It wasn’t an entirely uneventful day, however.

The Pentagon gave a $22 million indefinite-delivery/indefinite-quantity contract to EMC . This contract calls upon EMC to provide “instrumentation support for instrumentation loading, integration, analysis and display (ILIAD), Enterprise Test Data Management System (ETDMS), Odyssey, and supplies to Air Force test customers.” The contract has an estimated completion date of April 2, 2017.

Meanwhile, the DOD had some disappointing news for Booz Allen Hamilton shareholders. You know how we reported last week that Booz Allen got the biggest of several contracts awarded back on March 29?About $59.4 million to provide “additional systems engineering and integration support for launch test and range system programs” for the U.S. Air Force? Well, as it turns out, most of that remains true.
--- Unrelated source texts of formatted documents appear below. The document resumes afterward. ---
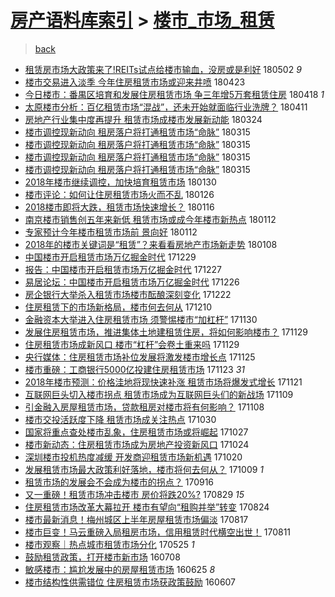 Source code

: [房产语料库索引](../../README.md)  > [楼市_市场_租赁](楼市_市场_租赁.md)
====
> [back](../README.md)

- [租赁房市场大政策来了!REITs试点给楼市输血，没房或是利好](http://jkwz.applinzi.com/ittc/7098518600082261002.html#%E7%A7%9F%E8%B5%81%E6%88%BF%E5%B8%82%E5%9C%BA%E5%A4%A7%E6%94%BF%E7%AD%96%E6%9D%A5%E4%BA%86%21REITs%E8%AF%95%E7%82%B9%E7%BB%99%E6%A5%BC%E5%B8%82%E8%BE%93%E8%A1%80%EF%BC%8C%E6%B2%A1%E6%88%BF%E6%88%96%E6%98%AF%E5%88%A9%E5%A5%BD) 180502 *9* 
- [楼市交易进入淡季 今年住房租赁市场或迎来井喷](http://jkwz.applinzi.com/ittc/7095187335501317126.html#%E6%A5%BC%E5%B8%82%E4%BA%A4%E6%98%93%E8%BF%9B%E5%85%A5%E6%B7%A1%E5%AD%A3+%E4%BB%8A%E5%B9%B4%E4%BD%8F%E6%88%BF%E7%A7%9F%E8%B5%81%E5%B8%82%E5%9C%BA%E6%88%96%E8%BF%8E%E6%9D%A5%E4%BA%95%E5%96%B7) 180423  
- [今日楼市：番禺区培育和发展住房租赁市场 争三年增5万套租赁住房](http://jkwz.applinzi.com/ittc/7093071730161746955.html#%E4%BB%8A%E6%97%A5%E6%A5%BC%E5%B8%82%EF%BC%9A%E7%95%AA%E7%A6%BA%E5%8C%BA%E5%9F%B9%E8%82%B2%E5%92%8C%E5%8F%91%E5%B1%95%E4%BD%8F%E6%88%BF%E7%A7%9F%E8%B5%81%E5%B8%82%E5%9C%BA+%E4%BA%89%E4%B8%89%E5%B9%B4%E5%A2%9E5%E4%B8%87%E5%A5%97%E7%A7%9F%E8%B5%81%E4%BD%8F%E6%88%BF) 180418 *1* 
- [太原楼市分析：百亿租赁市场“混战”，还未开始就面临行业洗牌？](http://jkwz.applinzi.com/ittc/7090661628733555722.html#%E5%A4%AA%E5%8E%9F%E6%A5%BC%E5%B8%82%E5%88%86%E6%9E%90%EF%BC%9A%E7%99%BE%E4%BA%BF%E7%A7%9F%E8%B5%81%E5%B8%82%E5%9C%BA%E2%80%9C%E6%B7%B7%E6%88%98%E2%80%9D%EF%BC%8C%E8%BF%98%E6%9C%AA%E5%BC%80%E5%A7%8B%E5%B0%B1%E9%9D%A2%E4%B8%B4%E8%A1%8C%E4%B8%9A%E6%B4%97%E7%89%8C%EF%BC%9F) 180411  
- [房地产行业集中度再提升 租赁市场成楼市发展新动能](http://jkwz.applinzi.com/ittc/7083998799536325639.html#%E6%88%BF%E5%9C%B0%E4%BA%A7%E8%A1%8C%E4%B8%9A%E9%9B%86%E4%B8%AD%E5%BA%A6%E5%86%8D%E6%8F%90%E5%8D%87+%E7%A7%9F%E8%B5%81%E5%B8%82%E5%9C%BA%E6%88%90%E6%A5%BC%E5%B8%82%E5%8F%91%E5%B1%95%E6%96%B0%E5%8A%A8%E8%83%BD) 180324  
- [楼市调控现新动向 租房落户将打通租赁市场“命脉”](http://jkwz.applinzi.com/ittc/7080705112047879174.html#%E6%A5%BC%E5%B8%82%E8%B0%83%E6%8E%A7%E7%8E%B0%E6%96%B0%E5%8A%A8%E5%90%91+%E7%A7%9F%E6%88%BF%E8%90%BD%E6%88%B7%E5%B0%86%E6%89%93%E9%80%9A%E7%A7%9F%E8%B5%81%E5%B8%82%E5%9C%BA%E2%80%9C%E5%91%BD%E8%84%89%E2%80%9D) 180315  
- [楼市调控现新动向 租房落户将打通租赁市场“命脉”](http://jkwz.applinzi.com/ittc/7080711509028373510.html#%E6%A5%BC%E5%B8%82%E8%B0%83%E6%8E%A7%E7%8E%B0%E6%96%B0%E5%8A%A8%E5%90%91+%E7%A7%9F%E6%88%BF%E8%90%BD%E6%88%B7%E5%B0%86%E6%89%93%E9%80%9A%E7%A7%9F%E8%B5%81%E5%B8%82%E5%9C%BA%E2%80%9C%E5%91%BD%E8%84%89%E2%80%9D) 180315  
- [楼市调控现新动向 租房落户将打通租赁市场“命脉”](http://jkwz.applinzi.com/ittc/7080649326487667723.html#%E6%A5%BC%E5%B8%82%E8%B0%83%E6%8E%A7%E7%8E%B0%E6%96%B0%E5%8A%A8%E5%90%91+%E7%A7%9F%E6%88%BF%E8%90%BD%E6%88%B7%E5%B0%86%E6%89%93%E9%80%9A%E7%A7%9F%E8%B5%81%E5%B8%82%E5%9C%BA%E2%80%9C%E5%91%BD%E8%84%89%E2%80%9D) 180315  
- [楼市调控现新动向 租房落户将打通租赁市场“命脉”](http://jkwz.applinzi.com/ittc/7080648910672757770.html#%E6%A5%BC%E5%B8%82%E8%B0%83%E6%8E%A7%E7%8E%B0%E6%96%B0%E5%8A%A8%E5%90%91+%E7%A7%9F%E6%88%BF%E8%90%BD%E6%88%B7%E5%B0%86%E6%89%93%E9%80%9A%E7%A7%9F%E8%B5%81%E5%B8%82%E5%9C%BA%E2%80%9C%E5%91%BD%E8%84%89%E2%80%9D) 180315  
- [2018年楼市继续调控，加快培育租赁市场](http://jkwz.applinzi.com/ittc/7064312651394319367.html#2018%E5%B9%B4%E6%A5%BC%E5%B8%82%E7%BB%A7%E7%BB%AD%E8%B0%83%E6%8E%A7%EF%BC%8C%E5%8A%A0%E5%BF%AB%E5%9F%B9%E8%82%B2%E7%A7%9F%E8%B5%81%E5%B8%82%E5%9C%BA) 180130  
- [楼市评论：如何让住房租赁市场火而不乱](http://jkwz.applinzi.com/ittc/7062821325821707275.html#%E6%A5%BC%E5%B8%82%E8%AF%84%E8%AE%BA%EF%BC%9A%E5%A6%82%E4%BD%95%E8%AE%A9%E4%BD%8F%E6%88%BF%E7%A7%9F%E8%B5%81%E5%B8%82%E5%9C%BA%E7%81%AB%E8%80%8C%E4%B8%8D%E4%B9%B1) 180126  
- [2018楼市即将大跌，租赁市场快速增长？](http://jkwz.applinzi.com/ittc/7059285022605837328.html#2018%E6%A5%BC%E5%B8%82%E5%8D%B3%E5%B0%86%E5%A4%A7%E8%B7%8C%EF%BC%8C%E7%A7%9F%E8%B5%81%E5%B8%82%E5%9C%BA%E5%BF%AB%E9%80%9F%E5%A2%9E%E9%95%BF%EF%BC%9F) 180116  
- [南京楼市销售创五年来新低 租赁市场或成今年楼市新热点](http://jkwz.applinzi.com/ittc/7057633485559170065.html#%E5%8D%97%E4%BA%AC%E6%A5%BC%E5%B8%82%E9%94%80%E5%94%AE%E5%88%9B%E4%BA%94%E5%B9%B4%E6%9D%A5%E6%96%B0%E4%BD%8E+%E7%A7%9F%E8%B5%81%E5%B8%82%E5%9C%BA%E6%88%96%E6%88%90%E4%BB%8A%E5%B9%B4%E6%A5%BC%E5%B8%82%E6%96%B0%E7%83%AD%E7%82%B9) 180112  
- [专家预计今年楼市租赁市场前 景向好](http://jkwz.applinzi.com/ittc/7057628385818182673.html#%E4%B8%93%E5%AE%B6%E9%A2%84%E8%AE%A1%E4%BB%8A%E5%B9%B4%E6%A5%BC%E5%B8%82%E7%A7%9F%E8%B5%81%E5%B8%82%E5%9C%BA%E5%89%8D+%E6%99%AF%E5%90%91%E5%A5%BD) 180112  
- [2018年的楼市关键词是“租赁”？来看看房地产市场新走势](http://jkwz.applinzi.com/ittc/7056240146024760330.html#2018%E5%B9%B4%E7%9A%84%E6%A5%BC%E5%B8%82%E5%85%B3%E9%94%AE%E8%AF%8D%E6%98%AF%E2%80%9C%E7%A7%9F%E8%B5%81%E2%80%9D%EF%BC%9F%E6%9D%A5%E7%9C%8B%E7%9C%8B%E6%88%BF%E5%9C%B0%E4%BA%A7%E5%B8%82%E5%9C%BA%E6%96%B0%E8%B5%B0%E5%8A%BF) 180108  
- [中国楼市开启租赁市场万亿掘金时代](http://jkwz.applinzi.com/ittc/7052436480629146640.html#%E4%B8%AD%E5%9B%BD%E6%A5%BC%E5%B8%82%E5%BC%80%E5%90%AF%E7%A7%9F%E8%B5%81%E5%B8%82%E5%9C%BA%E4%B8%87%E4%BA%BF%E6%8E%98%E9%87%91%E6%97%B6%E4%BB%A3) 171229  
- [报告：中国楼市开启租赁市场万亿掘金时代](http://jkwz.applinzi.com/ittc/7051687393780827153.html#%E6%8A%A5%E5%91%8A%EF%BC%9A%E4%B8%AD%E5%9B%BD%E6%A5%BC%E5%B8%82%E5%BC%80%E5%90%AF%E7%A7%9F%E8%B5%81%E5%B8%82%E5%9C%BA%E4%B8%87%E4%BA%BF%E6%8E%98%E9%87%91%E6%97%B6%E4%BB%A3) 171227  
- [易居论坛：中国楼市开启租赁市场万亿掘金时代](http://jkwz.applinzi.com/ittc/7051402818609480721.html#%E6%98%93%E5%B1%85%E8%AE%BA%E5%9D%9B%EF%BC%9A%E4%B8%AD%E5%9B%BD%E6%A5%BC%E5%B8%82%E5%BC%80%E5%90%AF%E7%A7%9F%E8%B5%81%E5%B8%82%E5%9C%BA%E4%B8%87%E4%BA%BF%E6%8E%98%E9%87%91%E6%97%B6%E4%BB%A3) 171226  
- [房企银行大举杀入租赁市场楼市酝酿深刻变化](http://jkwz.applinzi.com/ittc/7049776393913631760.html#%E6%88%BF%E4%BC%81%E9%93%B6%E8%A1%8C%E5%A4%A7%E4%B8%BE%E6%9D%80%E5%85%A5%E7%A7%9F%E8%B5%81%E5%B8%82%E5%9C%BA%E6%A5%BC%E5%B8%82%E9%85%9D%E9%85%BF%E6%B7%B1%E5%88%BB%E5%8F%98%E5%8C%96) 171222  
- [住房租赁下的市场新格局，楼市何去何从](http://jkwz.applinzi.com/ittc/7045152438347105296.html#%E4%BD%8F%E6%88%BF%E7%A7%9F%E8%B5%81%E4%B8%8B%E7%9A%84%E5%B8%82%E5%9C%BA%E6%96%B0%E6%A0%BC%E5%B1%80%EF%BC%8C%E6%A5%BC%E5%B8%82%E4%BD%95%E5%8E%BB%E4%BD%95%E4%BB%8E) 171210  
- [金融资本大举进入住房租赁市场 须警惕楼市“加杠杆”](http://jkwz.applinzi.com/ittc/7041692056458626064.html#%E9%87%91%E8%9E%8D%E8%B5%84%E6%9C%AC%E5%A4%A7%E4%B8%BE%E8%BF%9B%E5%85%A5%E4%BD%8F%E6%88%BF%E7%A7%9F%E8%B5%81%E5%B8%82%E5%9C%BA+%E9%A1%BB%E8%AD%A6%E6%83%95%E6%A5%BC%E5%B8%82%E2%80%9C%E5%8A%A0%E6%9D%A0%E6%9D%86%E2%80%9D) 171130  
- [发展住房租赁市场，推进集体土地建租赁住房，将如何影响楼市？](http://jkwz.applinzi.com/ittc/7041414615810966545.html#%E5%8F%91%E5%B1%95%E4%BD%8F%E6%88%BF%E7%A7%9F%E8%B5%81%E5%B8%82%E5%9C%BA%EF%BC%8C%E6%8E%A8%E8%BF%9B%E9%9B%86%E4%BD%93%E5%9C%9F%E5%9C%B0%E5%BB%BA%E7%A7%9F%E8%B5%81%E4%BD%8F%E6%88%BF%EF%BC%8C%E5%B0%86%E5%A6%82%E4%BD%95%E5%BD%B1%E5%93%8D%E6%A5%BC%E5%B8%82%EF%BC%9F) 171129  
- [住房租赁市场成新风口 楼市“杠杆”会卷土重来吗](http://jkwz.applinzi.com/ittc/7041292561132553233.html#%E4%BD%8F%E6%88%BF%E7%A7%9F%E8%B5%81%E5%B8%82%E5%9C%BA%E6%88%90%E6%96%B0%E9%A3%8E%E5%8F%A3+%E6%A5%BC%E5%B8%82%E2%80%9C%E6%9D%A0%E6%9D%86%E2%80%9D%E4%BC%9A%E5%8D%B7%E5%9C%9F%E9%87%8D%E6%9D%A5%E5%90%97) 171129  
- [央行媒体：住房租赁市场补位发展将激发楼市增长点](http://jkwz.applinzi.com/ittc/7039791612043985937.html#%E5%A4%AE%E8%A1%8C%E5%AA%92%E4%BD%93%EF%BC%9A%E4%BD%8F%E6%88%BF%E7%A7%9F%E8%B5%81%E5%B8%82%E5%9C%BA%E8%A1%A5%E4%BD%8D%E5%8F%91%E5%B1%95%E5%B0%86%E6%BF%80%E5%8F%91%E6%A5%BC%E5%B8%82%E5%A2%9E%E9%95%BF%E7%82%B9) 171125  
- [楼市重磅：工商银行5000亿投建住房租赁市场](http://jkwz.applinzi.com/ittc/7039107230018831376.html#%E6%A5%BC%E5%B8%82%E9%87%8D%E7%A3%85%EF%BC%9A%E5%B7%A5%E5%95%86%E9%93%B6%E8%A1%8C5000%E4%BA%BF%E6%8A%95%E5%BB%BA%E4%BD%8F%E6%88%BF%E7%A7%9F%E8%B5%81%E5%B8%82%E5%9C%BA) 171123 *31* 
- [2018年楼市预测：价格洼地将现快速补涨 租赁市场将爆发式增长](http://jkwz.applinzi.com/ittc/7038459238836339728.html#2018%E5%B9%B4%E6%A5%BC%E5%B8%82%E9%A2%84%E6%B5%8B%EF%BC%9A%E4%BB%B7%E6%A0%BC%E6%B4%BC%E5%9C%B0%E5%B0%86%E7%8E%B0%E5%BF%AB%E9%80%9F%E8%A1%A5%E6%B6%A8+%E7%A7%9F%E8%B5%81%E5%B8%82%E5%9C%BA%E5%B0%86%E7%88%86%E5%8F%91%E5%BC%8F%E5%A2%9E%E9%95%BF) 171121  
- [互联网巨头切入楼市拐点 租赁市场成为互联网巨头们的新战场](http://jkwz.applinzi.com/ittc/7033962306965341201.html#%E4%BA%92%E8%81%94%E7%BD%91%E5%B7%A8%E5%A4%B4%E5%88%87%E5%85%A5%E6%A5%BC%E5%B8%82%E6%8B%90%E7%82%B9+%E7%A7%9F%E8%B5%81%E5%B8%82%E5%9C%BA%E6%88%90%E4%B8%BA%E4%BA%92%E8%81%94%E7%BD%91%E5%B7%A8%E5%A4%B4%E4%BB%AC%E7%9A%84%E6%96%B0%E6%88%98%E5%9C%BA) 171109  
- [引金融入房屋租赁市场，贷款租房对楼市将有何影响？](http://jkwz.applinzi.com/ittc/7033592318437884945.html#%E5%BC%95%E9%87%91%E8%9E%8D%E5%85%A5%E6%88%BF%E5%B1%8B%E7%A7%9F%E8%B5%81%E5%B8%82%E5%9C%BA%EF%BC%8C%E8%B4%B7%E6%AC%BE%E7%A7%9F%E6%88%BF%E5%AF%B9%E6%A5%BC%E5%B8%82%E5%B0%86%E6%9C%89%E4%BD%95%E5%BD%B1%E5%93%8D%EF%BC%9F) 171108  
- [楼市交投活跃度下降 租赁市场成关注热点](http://jkwz.applinzi.com/ittc/7030181481639576592.html#%E6%A5%BC%E5%B8%82%E4%BA%A4%E6%8A%95%E6%B4%BB%E8%B7%83%E5%BA%A6%E4%B8%8B%E9%99%8D+%E7%A7%9F%E8%B5%81%E5%B8%82%E5%9C%BA%E6%88%90%E5%85%B3%E6%B3%A8%E7%83%AD%E7%82%B9) 171030  
- [国家将重点查处楼市乱象，住房租赁市场或将崛起](http://jkwz.applinzi.com/ittc/7029061060294870033.html#%E5%9B%BD%E5%AE%B6%E5%B0%86%E9%87%8D%E7%82%B9%E6%9F%A5%E5%A4%84%E6%A5%BC%E5%B8%82%E4%B9%B1%E8%B1%A1%EF%BC%8C%E4%BD%8F%E6%88%BF%E7%A7%9F%E8%B5%81%E5%B8%82%E5%9C%BA%E6%88%96%E5%B0%86%E5%B4%9B%E8%B5%B7) 171027  
- [楼市新动态：住房租赁市场成为房地产投资新风口](http://jkwz.applinzi.com/ittc/7028068378911179793.html#%E6%A5%BC%E5%B8%82%E6%96%B0%E5%8A%A8%E6%80%81%EF%BC%9A%E4%BD%8F%E6%88%BF%E7%A7%9F%E8%B5%81%E5%B8%82%E5%9C%BA%E6%88%90%E4%B8%BA%E6%88%BF%E5%9C%B0%E4%BA%A7%E6%8A%95%E8%B5%84%E6%96%B0%E9%A3%8E%E5%8F%A3) 171024  
- [深圳楼市投机热度减缓 开发商迎租赁市场新机遇](http://jkwz.applinzi.com/ittc/7026501345752908816.html#%E6%B7%B1%E5%9C%B3%E6%A5%BC%E5%B8%82%E6%8A%95%E6%9C%BA%E7%83%AD%E5%BA%A6%E5%87%8F%E7%BC%93+%E5%BC%80%E5%8F%91%E5%95%86%E8%BF%8E%E7%A7%9F%E8%B5%81%E5%B8%82%E5%9C%BA%E6%96%B0%E6%9C%BA%E9%81%87) 171020  
- [发展租赁市场最大政策利好落地，楼市将何去何从？](http://jkwz.applinzi.com/ittc/7022467172100736016.html#%E5%8F%91%E5%B1%95%E7%A7%9F%E8%B5%81%E5%B8%82%E5%9C%BA%E6%9C%80%E5%A4%A7%E6%94%BF%E7%AD%96%E5%88%A9%E5%A5%BD%E8%90%BD%E5%9C%B0%EF%BC%8C%E6%A5%BC%E5%B8%82%E5%B0%86%E4%BD%95%E5%8E%BB%E4%BD%95%E4%BB%8E%EF%BC%9F) 171009 *1* 
- [租赁市场的发展会不会成为楼市的拐点？](http://jkwz.applinzi.com/ittc/7013921341298967569.html#%E7%A7%9F%E8%B5%81%E5%B8%82%E5%9C%BA%E7%9A%84%E5%8F%91%E5%B1%95%E4%BC%9A%E4%B8%8D%E4%BC%9A%E6%88%90%E4%B8%BA%E6%A5%BC%E5%B8%82%E7%9A%84%E6%8B%90%E7%82%B9%EF%BC%9F) 170916  
- [又一重磅！租赁市场冲击楼市 房价将跌20%?](http://jkwz.applinzi.com/ittc/7007253283658531857.html#%E5%8F%88%E4%B8%80%E9%87%8D%E7%A3%85%EF%BC%81%E7%A7%9F%E8%B5%81%E5%B8%82%E5%9C%BA%E5%86%B2%E5%87%BB%E6%A5%BC%E5%B8%82+%E6%88%BF%E4%BB%B7%E5%B0%86%E8%B7%8C20%25%3F) 170829 *15* 
- [住房租赁市场改革大幕拉开 楼市有望向“租购并举”转变](http://jkwz.applinzi.com/ittc/7005323020229674000.html#%E4%BD%8F%E6%88%BF%E7%A7%9F%E8%B5%81%E5%B8%82%E5%9C%BA%E6%94%B9%E9%9D%A9%E5%A4%A7%E5%B9%95%E6%8B%89%E5%BC%80+%E6%A5%BC%E5%B8%82%E6%9C%89%E6%9C%9B%E5%90%91%E2%80%9C%E7%A7%9F%E8%B4%AD%E5%B9%B6%E4%B8%BE%E2%80%9D%E8%BD%AC%E5%8F%98) 170824  
- [楼市最新消息！梅州城区上半年房屋租赁市场偏淡](http://jkwz.applinzi.com/ittc/7002739335739474961.html#%E6%A5%BC%E5%B8%82%E6%9C%80%E6%96%B0%E6%B6%88%E6%81%AF%EF%BC%81%E6%A2%85%E5%B7%9E%E5%9F%8E%E5%8C%BA%E4%B8%8A%E5%8D%8A%E5%B9%B4%E6%88%BF%E5%B1%8B%E7%A7%9F%E8%B5%81%E5%B8%82%E5%9C%BA%E5%81%8F%E6%B7%A1) 170817  
- [楼市巨变！马云重磅入局租房市场，信用租赁时代横空出世！](http://jkwz.applinzi.com/ittc/7000462179487450129.html#%E6%A5%BC%E5%B8%82%E5%B7%A8%E5%8F%98%EF%BC%81%E9%A9%AC%E4%BA%91%E9%87%8D%E7%A3%85%E5%85%A5%E5%B1%80%E7%A7%9F%E6%88%BF%E5%B8%82%E5%9C%BA%EF%BC%8C%E4%BF%A1%E7%94%A8%E7%A7%9F%E8%B5%81%E6%97%B6%E4%BB%A3%E6%A8%AA%E7%A9%BA%E5%87%BA%E4%B8%96%EF%BC%81) 170811  
- [楼市观察｜热点城市租赁市场分化](http://jkwz.applinzi.com/ittc/6971678561340490756.html#%E6%A5%BC%E5%B8%82%E8%A7%82%E5%AF%9F%EF%BD%9C%E7%83%AD%E7%82%B9%E5%9F%8E%E5%B8%82%E7%A7%9F%E8%B5%81%E5%B8%82%E5%9C%BA%E5%88%86%E5%8C%96) 170525 *1* 
- [鼓励租赁政策，打开楼市新市场](http://jkwz.applinzi.com/ittc/6852416517060428805.html#%E9%BC%93%E5%8A%B1%E7%A7%9F%E8%B5%81%E6%94%BF%E7%AD%96%EF%BC%8C%E6%89%93%E5%BC%80%E6%A5%BC%E5%B8%82%E6%96%B0%E5%B8%82%E5%9C%BA) 160708  
- [敏感楼市：尴尬发展中的房屋租赁市场](http://jkwz.applinzi.com/ittc/6847676313955206148.html#%E6%95%8F%E6%84%9F%E6%A5%BC%E5%B8%82%EF%BC%9A%E5%B0%B4%E5%B0%AC%E5%8F%91%E5%B1%95%E4%B8%AD%E7%9A%84%E6%88%BF%E5%B1%8B%E7%A7%9F%E8%B5%81%E5%B8%82%E5%9C%BA) 160625 *8* 
- [楼市结构性供需错位 住房租赁市场获政策鼓励](http://jkwz.applinzi.com/ittc/6841023575464870917.html#%E6%A5%BC%E5%B8%82%E7%BB%93%E6%9E%84%E6%80%A7%E4%BE%9B%E9%9C%80%E9%94%99%E4%BD%8D+%E4%BD%8F%E6%88%BF%E7%A7%9F%E8%B5%81%E5%B8%82%E5%9C%BA%E8%8E%B7%E6%94%BF%E7%AD%96%E9%BC%93%E5%8A%B1) 160607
However, when the DOD said “$59.4 million,” what it really meant to say was “$8.9 million.” The Pentagon announced this minor correction today, and the value of Booz Allen‘s contract instantly shrank by 85%. Oops.


 

The article Pentagon Shrinks Value of Booz Allen Contract by 85% originally appeared on Fool.com.

Fool contributor Rich Smith has no position in any stocks mentioned. The Motley Fool owns shares of EMC. Try any of our Foolish newsletter services free for 30 days. We Fools may not all hold the same opinions, but we all believe that considering a diverse range of insights makes us better investors. The Motley Fool has a disclosure policy.

Copyright © 1995 – 2013 The Motley Fool, LLC. All rights reserved. The Motley Fool has a disclosure policy.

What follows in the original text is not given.